The award-winning book is the result of 30 years of research and “a lifetime of changing perspectives between the country where I was born and the country where I made my life. It is, at the same time, a story that I have inherited and a story that I have created from many other possible ones. It is, in other words, what I have made of my sometimes heavy inheritance,” says the author in the prologue.
Published by Scribner Books, it appears for sale on Amazon. The work is original within the histories on Cuba, as it is also an autobiography and a critical look at the dispute between the island and the United States, nations where Ferrer was educated.
“I was born in Havana between the Bay of Pigs invasion of 1961 and the Cuban missile crisis of 1962. My father was in New York, having left the Island a few months earlier. My mother went into labor alone and asked for a taxi to go to the Obrera Maternity Hospital,” says the author.
The Pulitzer, dedicated to rewarding the best of journalism worldwide, is awarded annually in the United States to also recognize literary creators, historians and musical composers. This year, Ferrer’s book shared the award with Covered with Night: A Story of Murder and Indigenous Justice in Early America, by author Nicole Eustace, on a night in which the Miami Herald newspaper was also recognized in the News of Breaking News category and The Washington Post for their “forceful and vivid” coverage of the assault on the US Capitol on January 6, 2021, as well as Ukrainian journalists for their work amid the Russian invasion.
Cuba: An American History, had been awarded days before, also in the historical book category, at the L.A. Times Book Festival in Los Angeles, which recognizes the best titles of 2021.
The review on Amazon describes the work as “an ambitious and moving chronicle written for a moment that demands a new reckoning of both the Island’s past and its relationship with the United States”, which “explores the sometimes surprising intimacy, often contentious, between the two countries, documenting not only the influence of the United States in Cuba, but also the many ways in which the Island has been a recurring presence in US affairs. This, then, is a story that will give US readers an unexpected perspective on their own nation’s history and, in doing so, help them imagine a new relationship with Cuba.”
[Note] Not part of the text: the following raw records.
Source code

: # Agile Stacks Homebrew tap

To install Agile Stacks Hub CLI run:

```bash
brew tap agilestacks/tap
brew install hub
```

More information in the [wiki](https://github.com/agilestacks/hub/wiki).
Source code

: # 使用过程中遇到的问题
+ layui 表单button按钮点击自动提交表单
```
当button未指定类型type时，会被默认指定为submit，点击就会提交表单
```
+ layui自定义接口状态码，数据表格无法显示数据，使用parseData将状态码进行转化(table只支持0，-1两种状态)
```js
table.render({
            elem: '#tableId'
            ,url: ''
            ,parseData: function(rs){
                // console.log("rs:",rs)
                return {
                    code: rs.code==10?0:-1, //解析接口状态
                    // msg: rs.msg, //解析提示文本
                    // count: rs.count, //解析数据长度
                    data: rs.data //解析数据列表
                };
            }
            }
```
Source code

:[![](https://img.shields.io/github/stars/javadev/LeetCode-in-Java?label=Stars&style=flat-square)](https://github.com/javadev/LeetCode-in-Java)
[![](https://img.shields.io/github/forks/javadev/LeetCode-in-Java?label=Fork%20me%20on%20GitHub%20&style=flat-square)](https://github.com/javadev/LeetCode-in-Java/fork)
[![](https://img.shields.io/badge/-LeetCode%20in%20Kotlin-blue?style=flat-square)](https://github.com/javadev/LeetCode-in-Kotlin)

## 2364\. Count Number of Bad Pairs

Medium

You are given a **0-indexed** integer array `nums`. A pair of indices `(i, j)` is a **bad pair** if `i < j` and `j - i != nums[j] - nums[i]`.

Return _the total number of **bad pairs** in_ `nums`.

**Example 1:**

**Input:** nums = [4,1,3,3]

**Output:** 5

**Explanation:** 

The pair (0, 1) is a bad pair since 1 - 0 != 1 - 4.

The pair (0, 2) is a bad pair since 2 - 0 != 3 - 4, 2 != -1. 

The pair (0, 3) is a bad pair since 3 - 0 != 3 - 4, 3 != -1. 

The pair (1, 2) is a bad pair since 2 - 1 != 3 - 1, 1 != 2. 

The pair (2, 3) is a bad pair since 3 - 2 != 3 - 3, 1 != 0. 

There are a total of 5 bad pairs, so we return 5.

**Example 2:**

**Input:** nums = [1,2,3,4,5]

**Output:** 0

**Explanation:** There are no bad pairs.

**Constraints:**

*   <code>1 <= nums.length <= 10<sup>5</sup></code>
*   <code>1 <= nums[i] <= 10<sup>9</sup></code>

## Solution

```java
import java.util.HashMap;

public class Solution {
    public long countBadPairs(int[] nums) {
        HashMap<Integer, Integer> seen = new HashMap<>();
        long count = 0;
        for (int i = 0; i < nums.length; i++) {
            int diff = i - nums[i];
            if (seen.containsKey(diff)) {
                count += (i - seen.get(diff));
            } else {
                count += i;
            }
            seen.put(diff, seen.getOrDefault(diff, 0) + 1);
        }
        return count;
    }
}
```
Ada Ferrer (Cuba, 1961) has been a professor of History and Latin American and Caribbean Studies at New York University since 1995. Her resume includes the books Insurgent Cuba: Race, Nation, and Revolution, 1868–1898 (The University of North Carolina Press, 1999), winner of the 2000 Berkshire Book Prize for the best first book by a woman in any field in history, and Freedom’s Mirror: Cuba and Haiti in the Age of Revolution (Cambridge University Press, 2014), which won the Frederick Douglass Prize from Yale University’s Gilder Lehrman Center, as well as multiple awards from the American Historical Association.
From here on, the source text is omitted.